Treasury debt prices rose as data showing slumping home prices and dismal consumer confidence reinforced the idea that the economy is still struggling and supported a safety bid for bonds.
Investors worried about further signs of a weakening economy turned from riskier assets like stocks and bought bonds as a safe-haven investment the day before an expected Federal Reserve interest rate cut.
"In the data today you couldn't really ask for much worse--this economy is looking very, very weak," said Dominic Konstam, head of interest rate strategy at Credit Suisse in New York.
The benchmark 10-year Treasury note rose 14/32 higher in price for a yield of 3.78 percent from 3.83 percent late Monday, while the two-year note was trading 3/32 higher in price for a yield of 2.30 percent from 2.36 percent.
The Fed begins a two-day policy meeting on Tuesdayand is widely expected on Wednesday to cut its benchmark overnight rate by 25 basis points to 2.00 percent after having already cut it six times since September to stimulate the economy.
Treasury prices this week have gained on the view that the Fed may extend its rate-cutting campaign in coming months.
"People are now beginning to come around to the idea that the Fed may be pausing, but it will be a soft pause whereby they are not going to rule out further cutting," Konstam said.

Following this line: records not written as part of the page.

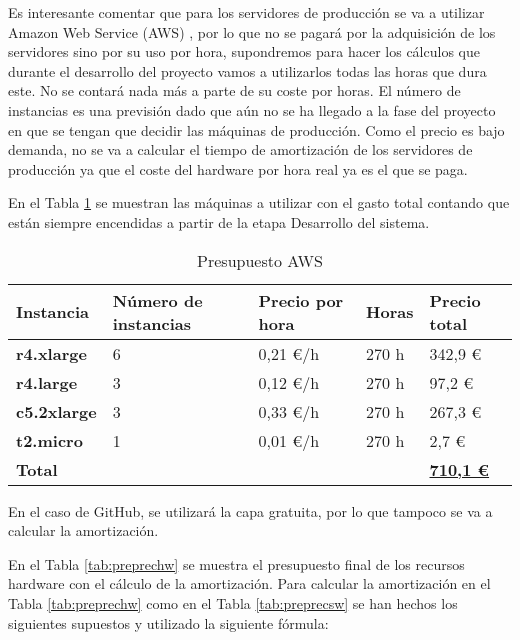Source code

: Es interesante comentar que para los servidores de producción se va a utilizar Amazon Web Service (AWS) \cite{Tfg:aws}, por lo que no se pagará por la adquisición de los servidores sino por su uso por hora, supondremos para hacer los cálculos que durante el desarrollo del proyecto vamos a utilizarlos todas las horas que dura este. No se contará nada más a parte de su coste por horas. El número de instancias es una previsión dado que aún no se ha llegado a la fase del proyecto en que se tengan que decidir las máquinas de producción. Como el precio es bajo demanda, no se va a calcular el tiempo de amortización de los servidores de producción ya que el coste del hardware por hora real ya es el que se paga. 

En el Tabla \ref{tab:prepaws} se muestran las máquinas a utilizar con el gasto total contando que están siempre encendidas a partir de la etapa Desarrollo del sistema.

\begin{table}[H]\label{tab:prepaws}
	\centering
	\begin{tabular}{|l|l|l|l|l|}
		\hline
		\textbf{Instancia}  & \textbf{Número de instancias} & \textbf{Precio por hora} & \textbf{Horas} & \textbf{Precio total} \\ \hline
		\textbf{r4.xlarge}  & 6                             & 0,21 €/h \cite{Tfg:ec2price} & 270 h          & 342,9 €               \\ \hline
		\textbf{r4.large}   & 3                             & 0,12 €/h \cite{Tfg:ec2price} & 270 h          & 97,2 €                \\ \hline
		\textbf{c5.2xlarge} & 3                             & 0,33 €/h \cite{Tfg:ec2price} & 270 h          & 267,3 €               \\ \hline
		\textbf{t2.micro}   & 1                             & 0,01 €/h \cite{Tfg:ec2price} & 270 h          & 2,7 €                 \\ \hline
		\multicolumn{4}{|l|}{\textbf{Total}} & \textbf{\underline{710,1 €}}                                                   \\ \hline
	\end{tabular}
	\caption{Presupuesto AWS}
\end{table}

En el caso de GitHub, se utilizará la capa gratuita, por lo que tampoco se va a calcular la amortización.

En el Tabla \ref{tab:preprechw} se muestra el presupuesto final de los recursos hardware con el cálculo de la amortización. Para calcular la amortización en el Tabla \ref{tab:preprechw} como en el Tabla \ref{tab:preprecsw} se han hechos los siguientes supuestos y utilizado la siguiente fórmula:

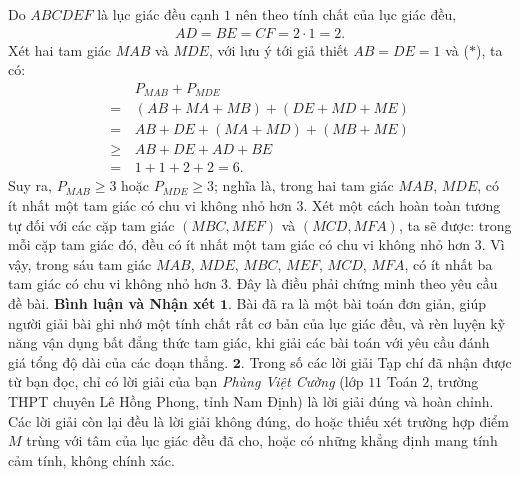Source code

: \begin{multicols}{2}
\begin{figure}[H]
		\vspace*{-15pt}
	\end{figure}
	Do $ABCDEF$ là lục giác đều cạnh $1$ nên theo tính chất của lục giác đều,
	\begin{align*}
		AD = BE = CF = 2 \cdot 1 = 2. \tag{$*$}
	\end{align*}
	Xét hai tam giác $MAB$ và $MDE$, với lưu ý tới giả thiết $AB = DE = 1$ và ($*$), ta có:
	\begin{align*}
			&{P_{MAB}} + {P_{MDE}} \\[-0.5ex]
			= \,&\left( {AB + MA + MB} \right) + \left( {DE + MD + ME} \right)\\[-0.5ex]
			 = \,&AB + DE + \left( {MA + MD} \right) + \left( {MB + ME} \right)\\[-0.5ex]
			 \ge \,&AB + DE + AD + BE\\[-0.5ex]
			 = \,&1 + 1 + 2 + 2 = 6.
	\end{align*}
	Suy ra, $P_{MAB} \ge 3$  hoặc $P_{MDE} \ge 3$; nghĩa là, trong hai tam giác $MAB$, $MDE$, có ít nhất một tam giác có chu vi không nhỏ hơn $3$.
	\vskip 0.05cm
	Xét một cách hoàn toàn tương tự đối với các cặp tam giác $(MBC, MEF)$ và $(MCD, MFA)$, ta sẽ được: trong mỗi cặp tam giác đó, đều có ít nhất một tam giác có chu vi không nhỏ hơn $3$.
	\vskip 0.05cm
	Vì vậy, trong sáu tam giác $MAB$, $MDE$, $MBC$, $MEF$, $MCD$, $MFA$, có ít nhất ba tam giác có chu vi không nhỏ hơn $3$. Đây là điều phải chứng minh theo yêu cầu đề bài.
	\vskip 0.05cm
	\textbf{\color{thachthuctoanhoc}Bình luận và Nhận xét}
	\vskip 0.05cm
	$\pmb{1.}$ Bài đã ra là một bài toán đơn giản, giúp người giải bài ghi nhớ một tính chất rất cơ bản của lục giác đều, và rèn luyện kỹ năng vận dụng bất đẳng thức tam giác, khi giải các bài toán với yêu cầu đánh giá tổng độ dài của các đoạn thẳng.
	\vskip 0.05cm
	$\pmb{2.}$ Trong số các lời giải Tạp chí đã nhận được từ bạn đọc, chỉ có lời giải của bạn \textit{Phùng Việt Cường} (lớp $11$ Toán $2$, trường THPT chuyên Lê Hồng Phong, tỉnh Nam Định) là lời giải đúng và hoàn chỉnh. Các lời giải còn lại đều là lời giải không đúng, do hoặc thiếu xét trường hợp điểm $M$ trùng với tâm của lục giác đều đã cho, hoặc có những khẳng định mang tính cảm tính, không chính xác.

\end{multicols}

For the past several weeks, bond prices had generally been falling, and yields rising, with some investors speculating that the worst of a global credit crisis may be over and that the Fed may be mulling a pause in monetary loosening after one more rate cut on Wednesday.
"Some of the higher yields of late have presented a buying opportunity to those who think the credit crisis is not over and that the economy is in recession," said Kim Rupert, managing director of global fixed-income analysis at Action Economics in San Francisco.
The Fed decision Wednesday is not the only significant information that bond investors are waiting for this week.
On Wednesday the government will release its second estimate of second quarter economic growth, to be followed by the March personal consumption expenditures (PCE) index Thursday and April non-farm payrolls Friday.
The PCE could give some indications as to the pace of inflation, while the gross domestic product and payrolls data could indicate whether the economy is firmly stuck in recessionary mode.
Soaring energy and food costs have been fueling inflation fears, which in turn has had investors speculating the Fed may be left with little room to continue loosening monetary policy to boost the struggling economy.
Five-year Treasury notes were trading 8/32 higher in price for a yield of 3.07 percent from 3.12 percent late Monday, while the 30-year bond was 27/32 higher for a yield of 4.51 percent from 4.57 percent.